The NEWSPLAN 2000 Project will also improve access
for the public to local newspapers across the whole of the UK by
making the microfilmed text available in local libraries in the
areas served by each newspaper, and by supplying libraries with
microfilm readers and reader-printers to improve access both for
existing users and for new users.
Dr Ann Matheson, Chairman of The NEWSPLAN 2000 Project,
warmly welcomed the decision of the Heritage Lottery Fund: ' This
is a marvellous day for local newspapers. Now, with the assistance
of the Heritage Lottery Fund and the UK newspaper industry, and
the efforts of libraries across the UK, we can be confident that
a priceless part of our history will be saved and will survive for
the use and enjoyment of all our citizens'.
The aims of this major endeavour have been supported
by the UK newspaper industry from the start. The President of the
Newspaper Society, Mr Edwin Boorman, said: 'We welcome the news
of this grant from the Heritage Lottery Fund, which will help to
safeguard this country's most fragile newspapers, many of which
are no longer published. They form a unique part of the nation's
heritage, which will now be protected for future generations'.
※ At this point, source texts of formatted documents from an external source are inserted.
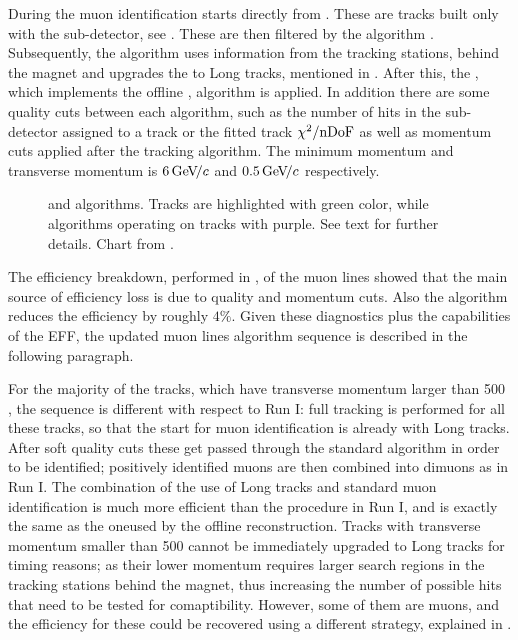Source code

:During \runone the muon identification starts directly from \veloTracks. These are tracks built only with
the \velo sub-detector, see . These \veloTracks are then filtered by the \mvm algorithm
\cite{LHCb-PUB-2011-017}. Subsequently, the \FwD algorithm uses information from the tracking stations, behind
the magnet and upgrades the \veloTracks to Long tracks, mentioned in . After this, the
\isMuon, which implements the offline \muonID, algorithm is applied. In addition there are some quality cuts
between each algorithm, such as the number of hits in the \velo sub-detector assigned to a track or the fitted
track $\chi^2/\rm nDoF$ as well as momentum cuts applied after the \FwD tracking algorithm. The minimum momentum
and transverse momentum is $6 {\mathrm{\,Ge\kern -0.1em V\!/}c}$ and $0.5 {\mathrm{\,Ge\kern -0.1em V\!/}c}$ respectively.

\begin{figure}[t]
  \centering
  \scalebox{0.97}{}
  \scalebox{0.97}{}
 \caption{\runone and \runtwo \hltone algorithms. Tracks are highlighted with green color, while algorithms
           operating on tracks with purple. See text for further details. Chart from \cite{kevinThesis}.}
  \label{hlt1_algo_seq}
\end{figure}

The efficiency breakdown, performed in \cite{kevinThesis}, of the \runone \hltone muon lines showed that the
main source of efficiency loss is due to quality and momentum cuts. Also the \mvm algorithm reduces the
efficiency by roughly $4\%$. Given these diagnostics plus the \runtwo capabilities of the EFF, the updated
\hltone muon lines algorithm sequence is described in the following paragraph.

For the majority of the tracks, which have transverse momentum larger than 500 \mevc, the sequence is different with respect to
Run I: full tracking is performed for all these tracks, so that the start for muon identification is already with Long tracks.
After soft quality cuts these get passed through the standard \isMuon algorithm in order to be identified;
positively identified muons are then combined into dimuons as in Run I.
The combination of the use of Long tracks and standard muon identification is much more efficient than the
procedure in Run I, and is exactly the same as the oneused by the offline reconstruction.
Tracks with transverse momentum smaller than 500 \mevc cannot be immediately upgraded to Long tracks
for timing reasons; as their lower momentum requires larger search regions in the tracking stations
behind the magnet, thus increasing the number of possible hits that need to be tested for comaptibility.
However, some of them are muons, and the efficiency for these could be recovered using a different strategy,
explained in .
The Rt Hon. Baroness Blackstone, Minister of State for the Arts,
Department of Culture, Media and Sport (DCMS), said: 'Local newspapers
are an integral part of local history and culture, providing an
incomparable barometer of local opinion over past centuries. Often
they represent the first-person witnesses to important events. I
congratulate the Heritage Lottery Fund on making this grant to the
NEWSPLAN 2000 Project. The grant will save a vital part of our nation's
archives allowing historians, students and others access to these
documents while preserving them from further deterioration. This
Project will be an enormous undertaking but I am sure future generations
will benefit from being given the opportunity to study and enjoy
this invaluable resource'.
Ms Anthea Case, Director of the Heritage Lottery Fund,
said: 'The Heritage Lottery Fund is very excited about supporting
this flagship project to save a unique archive of national importance
for future generations. It will allow many more people to have access
to resources for learning about the history of their community.
By preserving local newspapers across the UK, this grant award helps
to fulfil the Heritage Lottery Fund's objective that every community
across the UK should benefit from its support'.